• _What is needed_: Which lines in the records below hold the word "right"? Copy each of them.
** Opening Material provided block **
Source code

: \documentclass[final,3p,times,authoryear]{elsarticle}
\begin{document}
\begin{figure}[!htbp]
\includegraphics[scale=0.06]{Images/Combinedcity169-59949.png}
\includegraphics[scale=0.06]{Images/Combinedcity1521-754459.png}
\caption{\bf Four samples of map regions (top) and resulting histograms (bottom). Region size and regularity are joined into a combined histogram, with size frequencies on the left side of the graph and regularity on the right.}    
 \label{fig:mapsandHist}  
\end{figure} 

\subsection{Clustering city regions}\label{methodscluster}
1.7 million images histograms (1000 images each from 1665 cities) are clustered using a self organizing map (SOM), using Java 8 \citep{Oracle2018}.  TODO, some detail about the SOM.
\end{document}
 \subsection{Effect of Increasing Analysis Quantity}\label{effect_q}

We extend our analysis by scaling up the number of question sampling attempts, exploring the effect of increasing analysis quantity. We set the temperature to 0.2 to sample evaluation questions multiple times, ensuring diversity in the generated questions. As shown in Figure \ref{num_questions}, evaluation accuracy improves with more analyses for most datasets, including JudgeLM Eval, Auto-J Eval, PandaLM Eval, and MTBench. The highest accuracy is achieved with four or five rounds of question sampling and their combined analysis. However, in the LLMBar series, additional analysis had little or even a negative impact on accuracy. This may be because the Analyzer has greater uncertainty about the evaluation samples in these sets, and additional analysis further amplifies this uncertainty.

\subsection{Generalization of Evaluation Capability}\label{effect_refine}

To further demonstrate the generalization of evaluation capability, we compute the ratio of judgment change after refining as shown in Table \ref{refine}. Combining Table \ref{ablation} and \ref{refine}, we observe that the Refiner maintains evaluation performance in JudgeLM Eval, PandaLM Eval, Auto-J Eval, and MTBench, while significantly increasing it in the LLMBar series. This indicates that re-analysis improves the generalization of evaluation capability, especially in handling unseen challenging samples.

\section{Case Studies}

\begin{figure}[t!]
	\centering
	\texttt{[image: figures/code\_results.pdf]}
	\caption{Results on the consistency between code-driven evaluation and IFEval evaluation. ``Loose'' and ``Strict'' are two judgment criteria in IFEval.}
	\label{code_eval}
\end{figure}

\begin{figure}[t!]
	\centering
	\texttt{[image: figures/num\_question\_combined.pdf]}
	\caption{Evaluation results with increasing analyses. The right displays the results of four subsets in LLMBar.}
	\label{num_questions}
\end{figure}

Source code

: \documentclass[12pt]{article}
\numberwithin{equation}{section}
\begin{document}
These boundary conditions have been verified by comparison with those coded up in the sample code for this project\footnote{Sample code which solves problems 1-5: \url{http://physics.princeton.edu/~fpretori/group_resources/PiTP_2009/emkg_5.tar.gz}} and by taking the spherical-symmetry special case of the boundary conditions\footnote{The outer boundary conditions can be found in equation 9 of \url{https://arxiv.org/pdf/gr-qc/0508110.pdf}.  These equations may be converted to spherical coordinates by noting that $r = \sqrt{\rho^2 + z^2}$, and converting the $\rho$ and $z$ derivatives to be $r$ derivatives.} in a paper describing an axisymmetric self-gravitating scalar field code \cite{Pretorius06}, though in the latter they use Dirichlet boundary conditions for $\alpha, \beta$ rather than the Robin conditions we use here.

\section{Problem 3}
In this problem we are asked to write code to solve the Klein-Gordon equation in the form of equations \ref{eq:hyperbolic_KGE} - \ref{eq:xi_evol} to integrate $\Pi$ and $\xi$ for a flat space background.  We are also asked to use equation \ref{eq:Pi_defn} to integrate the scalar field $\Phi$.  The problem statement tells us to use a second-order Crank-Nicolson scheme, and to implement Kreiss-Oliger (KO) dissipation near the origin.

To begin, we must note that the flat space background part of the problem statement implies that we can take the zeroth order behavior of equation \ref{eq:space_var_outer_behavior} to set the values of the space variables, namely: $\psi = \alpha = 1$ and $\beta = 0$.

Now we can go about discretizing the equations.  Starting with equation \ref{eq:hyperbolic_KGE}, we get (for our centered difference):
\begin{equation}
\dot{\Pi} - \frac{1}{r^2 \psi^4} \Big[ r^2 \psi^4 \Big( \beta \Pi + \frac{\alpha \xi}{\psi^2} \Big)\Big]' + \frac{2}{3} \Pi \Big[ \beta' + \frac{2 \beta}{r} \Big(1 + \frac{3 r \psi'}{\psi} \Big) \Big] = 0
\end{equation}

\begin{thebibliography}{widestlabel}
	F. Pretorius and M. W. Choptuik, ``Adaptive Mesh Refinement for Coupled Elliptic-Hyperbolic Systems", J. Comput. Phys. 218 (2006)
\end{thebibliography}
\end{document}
** Closing Material provided block **
• _Answer to this exercise_:
\caption{\bf Four samples of map regions (top) and resulting histograms (bottom). Region size and regularity are joined into a combined histogram, with size frequencies on the left side of the graph and regularity on the right.}    
	\caption{Evaluation results with increasing analyses. The right displays the results of four subsets in LLMBar.}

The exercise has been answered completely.